Reputation: 1298
I have two tables that I've create an inner join between and for some strange reason it's returning more records that I expected.
Table 1 has 6 records in it including 2 records of 'Version 1', 2 records of 'Version 2', and 2 records of 'Version 3'. Table 2 has 10 records in it including 10 records of 'Version 1'. If I do a inner join between them on the Version fields I would have thought I'd only get 2 records: Table 1 and Table 2 only match on 'Version 1' of which there are only 2 in Table 1.
However, the following query returns 20 records (if anything I could of understood 60 records if it's converting to cross join, which also would be wrong):
SELECT * FROM TABLE2 T2 INNER JOIN TABLE1 T1 on T2.VersionKey = T1.VersionKey
Can anyone help explain what's happening?
I have another set of tables that are VERY similar which are giving me the expect results and I can't see the difference here.
Here are the basic table structures and data.
CREATE TABLE [dbo].[Table1] (
[ID] [int] IDENTITY(1,1) NOT NULL,
[VersionKey] [int] NULL,
CONSTRAINT [PK_Table1] PRIMARY KEY CLUSTERED ([ID] ASC)
WITH (PAD_INDEX = OFF, STATISTICS_NORECOMPUTE = OFF, IGNORE_DUP_KEY = OFF, ALLOW_ROW_LOCKS = ON, ALLOW_PAGE_LOCKS = ON) ON [PRIMARY]
) ON [PRIMARY]
GO
CREATE TABLE [dbo].[Table2] (
[ID] [int] IDENTITY(1,1) NOT NULL,
[VersionKey] [int] NULL,
CONSTRAINT [PK_Table2] PRIMARY KEY CLUSTERED ([ID] ASC)
WITH (PAD_INDEX = OFF, STATISTICS_NORECOMPUTE = OFF, IGNORE_DUP_KEY = OFF, ALLOW_ROW_LOCKS = ON, ALLOW_PAGE_LOCKS = ON) ON [PRIMARY]
) ON [PRIMARY]
GO
INSERT INTO [Table1] (VersionKey)
SELECT 1 UNION ALL
SELECT 1 UNION ALL
SELECT 2 UNION ALL
SELECT 2 UNION ALL
SELECT 3 UNION ALL
SELECT 3
GO
INSERT INTO [Table2] (VersionKey)
SELECT 1 UNION ALL
SELECT 1 UNION ALL
SELECT 1 UNION ALL
SELECT 1 UNION ALL
SELECT 1 UNION ALL
SELECT 1 UNION ALL
SELECT 1 UNION ALL
SELECT 1 UNION ALL
SELECT 1 UNION
SELECT 1
GO
Upvotes: 1
Views: 913
Reputation: 1298
Credit goes to Martin above, but to clarify the answer for others following...
As eloquently explained above by others (thanks again for your help) the results are correct and, using my example, it should produce 20 records.

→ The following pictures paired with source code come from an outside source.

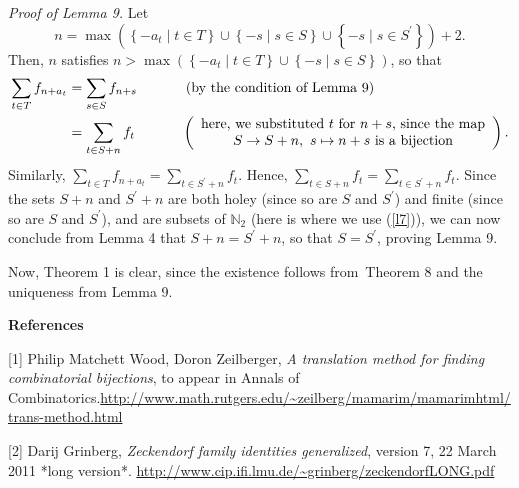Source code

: \documentclass[12pt,final,notitlepage,onecolumn]{article}%
\begin{document}
\textit{Proof of Lemma 9.} Let%
\begin{equation}
n=\max\left(  \left\{  -a_{t}\mid t\in T\right\}  \cup\left\{  -s\mid s\in
S\right\}  \cup\left\{  -s\mid s\in S^{\prime}\right\}  \right)  +2.
\label{l7}%
\end{equation}
Then, $n$ satisfies $n>\max\left(  \left\{  -a_{t}\mid t\in T\right\}
\cup\left\{  -s\mid s\in S\right\}  \right)  $, so that
\begin{align*}
\sum\limits_{t\in T}f_{n+a_{t}}  &  =\sum\limits_{s\in S}f_{n+s}%
\ \ \ \ \ \ \ \ \ \ \left(  \text{by the condition of Lemma 9}\right) \\
&  =\sum\limits_{t\in S+n}f_{t}\ \ \ \ \ \ \ \ \ \ \left(
\begin{array}
[c]{c}%
\text{here, we substituted }t\text{ for }n+s\text{, since the map}\\
S\rightarrow S+n,\ s\mapsto n+s\text{ is a bijection}%
\end{array}
\right)  .
\end{align*}
Similarly, $\sum\limits_{t\in T}f_{n+a_{t}}=\sum\limits_{t\in S^{\prime}%
+n}f_{t}$. Hence, $\sum\limits_{t\in S+n}f_{t}=\sum\limits_{t\in S^{\prime}%
+n}f_{t}$. Since the sets $S+n$ and $S^{\prime}+n$ are both holey (since so
are $S$ and $S^{\prime}$) and finite (since so are $S$ and $S^{\prime}$), and
are subsets of $\mathbb{N}_{2}$ (here is where we use (\ref{l7})), we can now
conclude from Lemma 4 that $S+n=S^{\prime}+n$, so that $S=S^{\prime}$, proving
Lemma 9.

Now, Theorem 1 is clear, since the existence follows from\ Theorem 8 and the
uniqueness from Lemma 9.

\begin{center}
\textbf{References}
\end{center}

[1] Philip Matchett Wood, Doron Zeilberger, \textit{A translation method for
finding combinatorial bijections}, to appear in Annals of
Combinatorics.\newline\url{http://www.math.rutgers.edu/~zeilberg/mamarim/mamarimhtml/trans-method.html}

[2] Darij Grinberg, \textit{Zeckendorf family identities generalized}, version
7, 22 March 2011 *long version*.\newline
\url{http://www.cip.ifi.lmu.de/~grinberg/zeckendorfLONG.pdf}
\end{document}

However, here's the explanation as to why it's happening which was my original question.
The reason for the duplicate records is because the table you are joining to has duplicate records in the field you are joining on.

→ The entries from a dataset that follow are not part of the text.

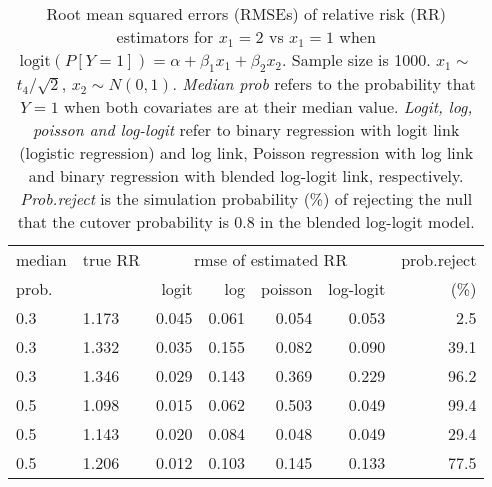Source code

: \documentclass[12pt,a4paper]{article}
\begin{document}
\begin{table}[H] 
\small\sf\centering 
\caption{Root mean squared errors (RMSEs) of relative risk (RR) estimators for $x_1=2$ vs $x_1=1$ when $\mbox{logit}(P[Y=1])=\alpha+\beta_1 x_1 + \beta_2 x_2$. Sample size is 1000. $x_1 \sim $$t_4/\sqrt{2}$, $x_2 \sim N(0,1)$. {\it Median prob} refers to the probability that $Y=1$ when both covariates are at their median value. {\it Logit, log, poisson and log-logit} refer to binary regression with logit link (logistic regression) and log link, Poisson regression with log link and binary regression with blended log-logit link, respectively. {\it Prob.reject} is the simulation probability (\%) of rejecting the null that the cutover probability is $0.8$ in the blended log-logit model.} 
\begin{tabular}{llrrrrr} 
\toprule 
median & true RR & \multicolumn{4}{c}{rmse of estimated RR} & prob.reject \\ 
prob. & & logit & log & poisson & log-logit  & (\%) \\ \midrule 
0.3 & 1.173 & 0.045 & 0.061 & 0.054 & 0.053 &  2.5 \\  
0.3 & 1.332 & 0.035 & 0.155 & 0.082 & 0.090 & 39.1 \\  
0.3 & 1.346 & 0.029 & 0.143 & 0.369 & 0.229 & 96.2 \\  
0.5 & 1.098 & 0.015 & 0.062 & 0.503 & 0.049 & 99.4 \\  
0.5 & 1.143 & 0.020 & 0.084 & 0.048 & 0.049 & 29.4 \\  
0.5 & 1.206 & 0.012 & 0.103 & 0.145 & 0.133 & 77.5 \\  
\bottomrule 
\end{tabular} 
\end{table} 
\end{document}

That solves the mystery for why I didn't see this in my other tables which contain the 2100 and 3 records respectively. There are no duplicates in the table with 3 records, hence, no duplicates in the final query results.
Why you normally may not see this is because you may typically be joining off the indexed primary key field like an ID field versus what I've done here. In those cases, since those records values will always likely be unique you'll never get duplicates.

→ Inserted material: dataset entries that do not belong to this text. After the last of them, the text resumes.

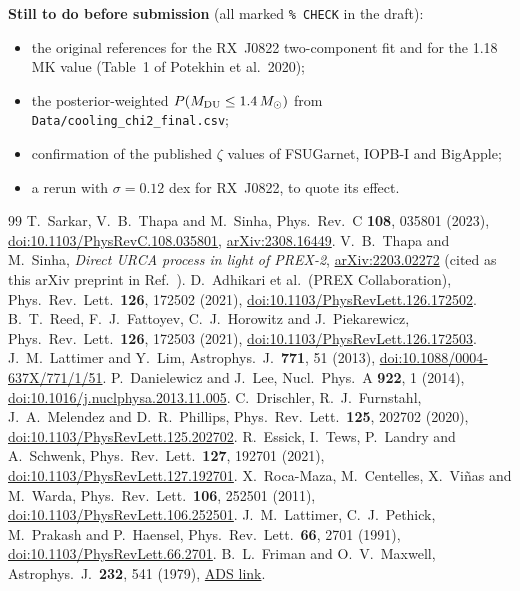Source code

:\documentclass[11pt,a4paper]{article}
\newcommand{\Msun}{M_\odot}
\newcommand{\doi}[1]{\href{https://doi.org/#1}{doi:#1}}
\newcommand{\arxiv}[1]{\href{https://arxiv.org/abs/#1}{arXiv:#1}}
\newcommand{\ads}[1]{\href{https://ui.adsabs.harvard.edu/abs/#1}{ADS link}}
\begin{document}
\noindent\textbf{Still to do before submission} (all marked \texttt{\% CHECK} in the draft):
\begin{itemize}
\item the original references for the RX~J0822 two-component fit and for the 1.18 MK value (Table~1 of Potekhin et al.\ 2020);
\item the posterior-weighted $P(M_{\rm DU}\le1.4\,\Msun)$ from \texttt{Data/cooling\_chi2\_final.csv};
\item confirmation of the published $\zeta$ values of FSUGarnet, IOPB-I and BigApple;
\item a rerun with $\sigma=0.12$ dex for RX~J0822, to quote its effect.
\end{itemize}

\begin{thebibliography}{99}
\small
{} T.~Sarkar, V.~B.~Thapa and M.~Sinha, Phys.\ Rev.\ C \textbf{108}, 035801 (2023), \doi{10.1103/PhysRevC.108.035801}, \arxiv{2308.16449}.
 V.~B.~Thapa and M.~Sinha, \emph{Direct URCA process in light of PREX-2}, \arxiv{2203.02272} (cited as this arXiv preprint in Ref.~\cite{Sarkar2023}).
 D.~Adhikari et al.\ (PREX Collaboration), Phys.\ Rev.\ Lett.\ \textbf{126}, 172502 (2021), \doi{10.1103/PhysRevLett.126.172502}.
 B.~T.~Reed, F.~J.~Fattoyev, C.~J.~Horowitz and J.~Piekarewicz, Phys.\ Rev.\ Lett.\ \textbf{126}, 172503 (2021), \doi{10.1103/PhysRevLett.126.172503}.
 J.~M.~Lattimer and Y.~Lim, Astrophys.\ J.\ \textbf{771}, 51 (2013), \doi{10.1088/0004-637X/771/1/51}.
 P.~Danielewicz and J.~Lee, Nucl.\ Phys.\ A \textbf{922}, 1 (2014), \doi{10.1016/j.nuclphysa.2013.11.005}.
 C.~Drischler, R.~J.~Furnstahl, J.~A.~Melendez and D.~R.~Phillips, Phys.\ Rev.\ Lett.\ \textbf{125}, 202702 (2020), \doi{10.1103/PhysRevLett.125.202702}.
 R.~Essick, I.~Tews, P.~Landry and A.~Schwenk, Phys.\ Rev.\ Lett.\ \textbf{127}, 192701 (2021), \doi{10.1103/PhysRevLett.127.192701}.
 X.~Roca-Maza, M.~Centelles, X.~Vi\~nas and M.~Warda, Phys.\ Rev.\ Lett.\ \textbf{106}, 252501 (2011), \doi{10.1103/PhysRevLett.106.252501}.
 J.~M.~Lattimer, C.~J.~Pethick, M.~Prakash and P.~Haensel, Phys.\ Rev.\ Lett.\ \textbf{66}, 2701 (1991), \doi{10.1103/PhysRevLett.66.2701}.
 B.~L.~Friman and O.~V.~Maxwell, Astrophys.\ J.\ \textbf{232}, 541 (1979), \ads{1979ApJ...232..541F}.

\end{thebibliography}
\end{document}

Thanks again everyone for your help.
Here's my corrected code from above again with the bug fixed to reproduce the results.
CREATE TABLE [dbo].[Table1] (
[ID] [int] IDENTITY(1,1) NOT NULL,
[VersionKey] [int] NULL,
CONSTRAINT [PK_Table1] PRIMARY KEY CLUSTERED ([ID] ASC)
WITH (PAD_INDEX = OFF, STATISTICS_NORECOMPUTE = OFF, IGNORE_DUP_KEY = OFF, ALLOW_ROW_LOCKS = ON, ALLOW_PAGE_LOCKS = ON) ON [PRIMARY]
) ON [PRIMARY]
GO
CREATE TABLE [dbo].[Table2] (
[ID] [int] IDENTITY(1,1) NOT NULL,
[VersionKey] [int] NULL,
CONSTRAINT [PK_Table2] PRIMARY KEY CLUSTERED ([ID] ASC)
WITH (PAD_INDEX = OFF, STATISTICS_NORECOMPUTE = OFF, IGNORE_DUP_KEY = OFF, ALLOW_ROW_LOCKS = ON, ALLOW_PAGE_LOCKS = ON) ON [PRIMARY]
) ON [PRIMARY]
GO
INSERT INTO [Table1] (VersionKey)
SELECT 1 UNION ALL
SELECT 1 UNION ALL
SELECT 2 UNION ALL
SELECT 2 UNION ALL
SELECT 3 UNION ALL
SELECT 3
GO
INSERT INTO [Table2] (VersionKey)
SELECT 1 UNION ALL
SELECT 1 UNION ALL
SELECT 1 UNION ALL
SELECT 1 UNION ALL
SELECT 1 UNION ALL
SELECT 1 UNION ALL
SELECT 1 UNION ALL
SELECT 1 UNION ALL
SELECT 1 UNION ALL
SELECT 1
GO
SELECT * FROM TABLE2 T2 INNER JOIN TABLE1 T1 on T2.VersionKey = T1.VersionKey
Upvotes: 0
Reputation: 452977
Your setup script has a bug.
INSERT INTO [Table2] (VersionKey)
SELECT 1 UNION ALL
SELECT 1 UNION ALL
SELECT 1 UNION ALL
SELECT 1 UNION ALL
SELECT 1 UNION ALL
SELECT 1 UNION ALL
SELECT 1 UNION ALL
SELECT 1 UNION ALL
SELECT 1 UNION
SELECT 1
That final UNION
needs to be UNION ALL
or you will remove duplicates and only insert 1 row not 10.
A fixed script and query results on SEDE is here https://data.stackexchange.com/stackoverflow/query/478676/fixed-script
It returns 20 rows, this is expected and correct.
Logically each row in the left table is compared to every row in the right table. If the join predicate evaluates to true then the match is preserved.
If the inner join predicate is something that is always true, e.g On 1=1
every row in the left ends up successfully matching every row on the right so you just end up with a cross join.
In your case both rows in Table1 with a VersionKey of 1 match 10 rows in Table2 so together they contribute 20 rows. The remaining rows in Table1 don't successfully join to anything and contribute 0 rows.
Upvotes: 1